La traversée

Mardi 09 août 1921

Qui dit nouveaux horizons, dit nouveau journal. Cela fait désormais huit jours que j’ai troqué ma vie à New York contre un voyage sur les flots, à partager une cabine en seconde classe avec Julia Doherty. La proximité aide à la complicité, et s’agissant de mon premier long périple, ma colocataire m’a abreuvé de conseils pour que la traversée se déroule dans les meilleures conditions.

Ainsi, appris-je qu’il valait mieux se contenter d’un simple bouillon pour éviter d’être indisposée en cas de tempête. Julia est affable, mais peu loquace quant à son passé. Le peu de choses qu’elle partage ne remplirait sans doute pas cette simple page. Son visage est très angulaire, et ses cernes n’auraient rien à envier aux valises que je transporte ! Blague à part, elle semble aussi fragile qu’un pâle fantôme égaré au milieu de l’océan. Elle dit rejoindre un parent mourant, mais je lui trouve souvent une attitude pour le moins déconcertante. Peut-être est-ce une espionne ?

J’avoue souvent craindre de retrouver mes affaires sens dessus-dessous lorsque je m’éloigne de la cabine. Les hommes qui font également la traversée me semblent ici à la fois plus rustres, à la fois plus rustiques que les citadins de New York. Non pas que j’ai des préjugés, car je sais encore d’où je viens même si père a toujours pourvu à tous mes besoins.

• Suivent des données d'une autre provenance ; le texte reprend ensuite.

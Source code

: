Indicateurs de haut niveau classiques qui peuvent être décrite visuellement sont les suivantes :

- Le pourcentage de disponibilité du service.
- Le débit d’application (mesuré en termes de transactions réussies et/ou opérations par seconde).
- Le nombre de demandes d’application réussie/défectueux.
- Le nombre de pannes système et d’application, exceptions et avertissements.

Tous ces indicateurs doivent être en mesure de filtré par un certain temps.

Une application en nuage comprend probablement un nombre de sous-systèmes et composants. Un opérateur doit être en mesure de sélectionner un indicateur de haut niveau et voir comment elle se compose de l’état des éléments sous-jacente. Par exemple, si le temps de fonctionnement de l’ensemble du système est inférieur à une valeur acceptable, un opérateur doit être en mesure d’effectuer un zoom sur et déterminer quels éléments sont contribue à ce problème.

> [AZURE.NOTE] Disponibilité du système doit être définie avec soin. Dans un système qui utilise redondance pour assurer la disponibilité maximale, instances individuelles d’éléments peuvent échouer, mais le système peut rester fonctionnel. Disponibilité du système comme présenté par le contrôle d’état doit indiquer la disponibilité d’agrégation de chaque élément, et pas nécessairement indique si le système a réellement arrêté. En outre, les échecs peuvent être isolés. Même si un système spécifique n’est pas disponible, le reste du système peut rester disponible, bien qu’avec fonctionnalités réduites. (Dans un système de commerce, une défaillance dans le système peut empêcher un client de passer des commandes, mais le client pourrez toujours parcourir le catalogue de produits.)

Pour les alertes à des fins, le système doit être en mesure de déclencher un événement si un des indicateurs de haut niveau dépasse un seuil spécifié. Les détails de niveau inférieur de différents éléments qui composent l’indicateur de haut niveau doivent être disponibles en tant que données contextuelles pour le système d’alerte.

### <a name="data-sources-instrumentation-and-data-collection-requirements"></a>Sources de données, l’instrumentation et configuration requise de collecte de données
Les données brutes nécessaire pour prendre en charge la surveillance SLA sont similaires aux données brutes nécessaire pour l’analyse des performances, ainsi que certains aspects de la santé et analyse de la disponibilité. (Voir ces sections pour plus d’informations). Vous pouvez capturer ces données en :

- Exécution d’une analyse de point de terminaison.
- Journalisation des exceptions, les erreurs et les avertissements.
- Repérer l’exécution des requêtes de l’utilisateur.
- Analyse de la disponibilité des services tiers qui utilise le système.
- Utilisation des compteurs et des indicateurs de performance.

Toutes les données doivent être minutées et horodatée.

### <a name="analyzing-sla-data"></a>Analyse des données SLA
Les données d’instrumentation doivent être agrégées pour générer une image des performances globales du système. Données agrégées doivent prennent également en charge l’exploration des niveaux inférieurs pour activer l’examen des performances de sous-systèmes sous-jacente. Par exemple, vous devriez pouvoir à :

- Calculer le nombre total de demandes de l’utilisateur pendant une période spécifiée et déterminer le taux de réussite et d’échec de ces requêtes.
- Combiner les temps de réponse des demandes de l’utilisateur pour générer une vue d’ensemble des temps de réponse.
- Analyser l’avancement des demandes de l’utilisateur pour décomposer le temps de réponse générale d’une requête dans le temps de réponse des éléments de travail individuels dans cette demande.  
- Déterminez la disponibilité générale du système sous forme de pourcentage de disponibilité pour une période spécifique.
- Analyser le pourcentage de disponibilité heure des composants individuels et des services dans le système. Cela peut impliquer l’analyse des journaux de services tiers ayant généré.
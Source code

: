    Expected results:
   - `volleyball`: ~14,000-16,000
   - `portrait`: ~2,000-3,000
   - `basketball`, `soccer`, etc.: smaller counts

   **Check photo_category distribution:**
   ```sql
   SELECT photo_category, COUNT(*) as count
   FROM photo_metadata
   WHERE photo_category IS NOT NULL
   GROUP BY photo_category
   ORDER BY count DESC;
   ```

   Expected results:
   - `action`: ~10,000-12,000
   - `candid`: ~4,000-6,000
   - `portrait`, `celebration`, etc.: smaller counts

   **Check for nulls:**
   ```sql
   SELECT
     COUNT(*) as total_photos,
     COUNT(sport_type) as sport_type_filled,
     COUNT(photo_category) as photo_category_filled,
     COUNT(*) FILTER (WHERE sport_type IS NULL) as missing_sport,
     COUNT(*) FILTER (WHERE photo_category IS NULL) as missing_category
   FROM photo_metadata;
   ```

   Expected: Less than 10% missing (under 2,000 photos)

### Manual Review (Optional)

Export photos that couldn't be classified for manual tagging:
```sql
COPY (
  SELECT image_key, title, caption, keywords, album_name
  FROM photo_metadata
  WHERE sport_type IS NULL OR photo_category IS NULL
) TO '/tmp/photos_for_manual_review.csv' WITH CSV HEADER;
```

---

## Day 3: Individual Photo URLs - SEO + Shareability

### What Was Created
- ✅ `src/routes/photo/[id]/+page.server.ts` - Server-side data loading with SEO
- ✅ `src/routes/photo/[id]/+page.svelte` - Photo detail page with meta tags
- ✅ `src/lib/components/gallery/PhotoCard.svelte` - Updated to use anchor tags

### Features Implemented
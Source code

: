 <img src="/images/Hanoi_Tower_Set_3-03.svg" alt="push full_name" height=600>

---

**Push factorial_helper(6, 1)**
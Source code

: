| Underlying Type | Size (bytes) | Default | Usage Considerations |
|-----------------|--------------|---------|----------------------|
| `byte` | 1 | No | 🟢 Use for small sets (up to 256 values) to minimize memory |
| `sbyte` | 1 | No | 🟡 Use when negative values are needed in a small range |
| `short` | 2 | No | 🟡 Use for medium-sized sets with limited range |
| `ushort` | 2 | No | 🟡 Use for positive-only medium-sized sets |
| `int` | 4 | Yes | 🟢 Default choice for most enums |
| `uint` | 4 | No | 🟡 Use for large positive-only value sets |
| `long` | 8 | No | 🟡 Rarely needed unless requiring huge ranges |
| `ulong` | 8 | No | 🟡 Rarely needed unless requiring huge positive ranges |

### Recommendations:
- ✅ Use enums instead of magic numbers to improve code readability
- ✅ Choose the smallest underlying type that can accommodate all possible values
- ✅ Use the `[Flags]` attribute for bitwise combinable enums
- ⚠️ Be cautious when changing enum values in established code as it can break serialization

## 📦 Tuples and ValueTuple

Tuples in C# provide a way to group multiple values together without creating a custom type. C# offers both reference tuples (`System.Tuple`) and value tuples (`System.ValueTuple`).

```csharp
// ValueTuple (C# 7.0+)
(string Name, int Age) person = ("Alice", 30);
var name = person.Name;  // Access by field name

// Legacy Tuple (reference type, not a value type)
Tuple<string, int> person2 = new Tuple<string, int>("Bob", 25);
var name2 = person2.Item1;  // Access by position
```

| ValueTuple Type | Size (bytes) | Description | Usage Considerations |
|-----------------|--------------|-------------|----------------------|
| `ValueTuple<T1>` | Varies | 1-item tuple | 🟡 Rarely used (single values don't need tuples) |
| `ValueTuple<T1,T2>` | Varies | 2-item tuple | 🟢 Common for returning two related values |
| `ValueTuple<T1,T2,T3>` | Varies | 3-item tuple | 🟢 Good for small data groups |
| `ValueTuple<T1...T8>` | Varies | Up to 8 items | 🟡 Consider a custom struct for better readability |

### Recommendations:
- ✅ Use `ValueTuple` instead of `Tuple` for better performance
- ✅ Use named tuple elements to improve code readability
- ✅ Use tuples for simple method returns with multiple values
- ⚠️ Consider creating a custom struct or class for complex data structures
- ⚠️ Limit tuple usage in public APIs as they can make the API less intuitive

J’ai néanmoins découvert par le plus grand des hasards qu’ils organisaient une sorte de tripot sur le ponton après vingt-et-une heure. Non sans l’accord du capitaine, c’est évident !

Nous les entendons rire fort, se pavaner, parfois se bagarrer. Il m’est donc difficile de profiter de l’air du large lorsque l’insomnie frappe à ma porte. Depuis deux jours d’ailleurs, une indéfinissable odeur rance semble hanter les couloirs. Cela a le don de m’écœurer !

Certes, pas autant qu’un grossier passager ne cessant de chiquer, et dont le visage bouffi semble se liquéfier chaque fois que Julia et moi le croisons. Et je pèse mes mots tant il s’éponge le front ! Cela fait rire ma comparse qui a le mot piquant pour tourner en dérision l’homme ventripotent en ne cessant de l’affubler de surnoms ridicules, tout en insistant sur le fait qu’il finira par craquer sa chemise, ou bien l’arrière de son pantalon en nous fixant ainsi. Bien entendu, n’oublie-t-elle jamais d’ajouter que cela mériterait forcément un cliché.

J’ai hâte d’arriver à Belfast tant la terre ferme me manque. Nous avons pris deux jours de retard, et je compte déjà les heures restantes. Je suis certaine que Nellie Bly me fustigerait d’un regard mordant si elle me lisait…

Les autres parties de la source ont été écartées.